Le forme più diffuse sono risultati i post sul blog e gli articoli “pubbliredazionali”. In testa per popolarità nel campo della pubblicità nativa si trovano gli annunci spnsorizzati di Facebook (56%), i video ( 52 %), i tweet ( 46%) e le infografiche (35%).

La maggior parte dei publisher (84%), agenzie (81%) e brand credono che la pubblicità nativa sia effettivamente utile ad aggiungere valore alla loro offerta nei confronti dei consumatori. Il 66% dei brand afferma di creare i contenuti nativi internamente, mentre il 24% si affida ad agenzie ed un altro 24% a publisher.

Per quanto riguarda le motivazioni che hanno condotto ad adottare questo nuovo format, il 67 % degli interpellati ha dichiarato che cercavano di dare maggior rilevanza al loro brand, mentre per il 63% l’ obbiettivo era ottenere un maggior coinvolgimento dei consumatori. Un’altra motivazione molto utilizzati dai brand per implementare campagne di native ads è quella di ottenere l’attenzione dei potenziale consumatore, ormai completamente immerso nelle varie forme di pubblicità e difficile da catturare.

L’indagine ha anche approfondito il motivo per cui alcuni fra editori, agenzie e marchi non hanno ancora attivato forme di Native Advertising all’interno dei loro piani marketing.  Il motivo principale è stata la mancanza di budget e le questioni di bilancio.
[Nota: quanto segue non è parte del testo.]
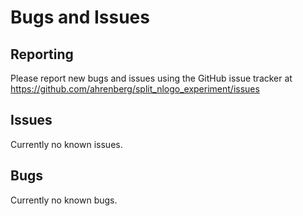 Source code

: # Bugs and Issues

## Reporting

Please report new bugs and issues using the GitHub issue tracker at 
https://github.com/ahrenberg/split_nlogo_experiment/issues

## Issues

Currently no known issues.


## Bugs

Currently no known bugs.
Segue la scarsità di informazioni e dati sull’effettivo ritorno in termini di traffico e soprattutto conversioni degli investimenti fatti in native advertising. In minima parte le motivazioni sono state relative alla mancanza di sufficiente trasparenza nei confronti dei lettori e di rilevanza per i brand. Il 20% invece ritiene che il settore del native advertising abbia più probabilità di subire dei contraccolpi rispetto alla pubblicità tradizionale .

All’ interno del campione, l’ 11 % degli editori, il 23 % delle aziende e il 18% delle agenzie non hanno nessun progetto per l’ utilizzo di native avertising per il futuro.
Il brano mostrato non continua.